しかし、このガーデンの特徴を、訪れた方には自然と受け入れてもらえているようです。そう語るのは、ガーデンを一人で管理する、ガーデナーの平栗智子さんです。

「最初はショップ近くのコーナーなどにガーデンをつくっていたので、社長に牧場内の日当りのよい所にもガーデンをつくりませんかと提案しました。最初の候補地は放牧地のそばでしたが、最終的にこの場になりました。社長からの要望は、いかにも花壇といった段差のある庭にしないでくれということくらいで、冬場は宿根草が枯れてしまって寂しいので(オーナメンタルな姿を残す)グラス類は春先までそのままにしてくれと言ってくださるほどの理解者です。ガーデナーとしては本当に幸せな環境だと思います」

社長の服部誠さんはその昔、学生時代は箱根駅伝で二区を走った方だそうです。

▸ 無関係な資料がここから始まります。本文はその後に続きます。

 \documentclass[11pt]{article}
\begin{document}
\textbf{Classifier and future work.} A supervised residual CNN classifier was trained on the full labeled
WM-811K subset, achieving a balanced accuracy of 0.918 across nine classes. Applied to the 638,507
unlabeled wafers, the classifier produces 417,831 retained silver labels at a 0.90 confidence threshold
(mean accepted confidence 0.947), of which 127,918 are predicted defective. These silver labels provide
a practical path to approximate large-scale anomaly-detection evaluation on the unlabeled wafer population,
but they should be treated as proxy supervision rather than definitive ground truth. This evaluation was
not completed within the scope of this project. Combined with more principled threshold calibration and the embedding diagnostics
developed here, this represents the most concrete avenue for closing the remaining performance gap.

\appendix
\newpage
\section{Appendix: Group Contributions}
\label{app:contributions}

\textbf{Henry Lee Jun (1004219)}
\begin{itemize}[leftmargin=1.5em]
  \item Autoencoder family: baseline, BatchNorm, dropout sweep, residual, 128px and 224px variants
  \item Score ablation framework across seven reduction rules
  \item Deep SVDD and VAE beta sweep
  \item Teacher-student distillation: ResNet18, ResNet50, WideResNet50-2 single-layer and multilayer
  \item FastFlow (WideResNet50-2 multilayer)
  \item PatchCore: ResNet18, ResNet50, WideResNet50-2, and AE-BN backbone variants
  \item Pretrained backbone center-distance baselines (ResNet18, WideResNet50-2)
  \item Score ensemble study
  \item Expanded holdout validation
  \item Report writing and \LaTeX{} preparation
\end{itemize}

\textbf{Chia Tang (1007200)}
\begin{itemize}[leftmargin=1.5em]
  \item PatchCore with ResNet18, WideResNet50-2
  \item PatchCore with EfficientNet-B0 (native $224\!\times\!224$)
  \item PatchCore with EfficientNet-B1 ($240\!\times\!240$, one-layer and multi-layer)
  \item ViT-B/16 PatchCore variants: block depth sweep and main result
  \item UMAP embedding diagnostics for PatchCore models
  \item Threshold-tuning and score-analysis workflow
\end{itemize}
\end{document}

そして、ガーデナーの平栗さんは、OL生活から趣味が高じて園芸や、樹木の生態の勉強をはじめ、その後園芸店で働くようになったそうです。園芸店では敷地内のサンプルガーデンを任されたのを機に、ガーデンボランティアなどで経験を積み、宿根草の仕入れ担当になったおかげで、その生産者さん達との交流の機会を得たことは、その後のガーデナー人生に多大な影響を及ぼしているそうです。園芸店の閉店後、縁あって服部牧場ではじめて大きなガーデンのデザインと栽培・管理を手がけることになったといいます。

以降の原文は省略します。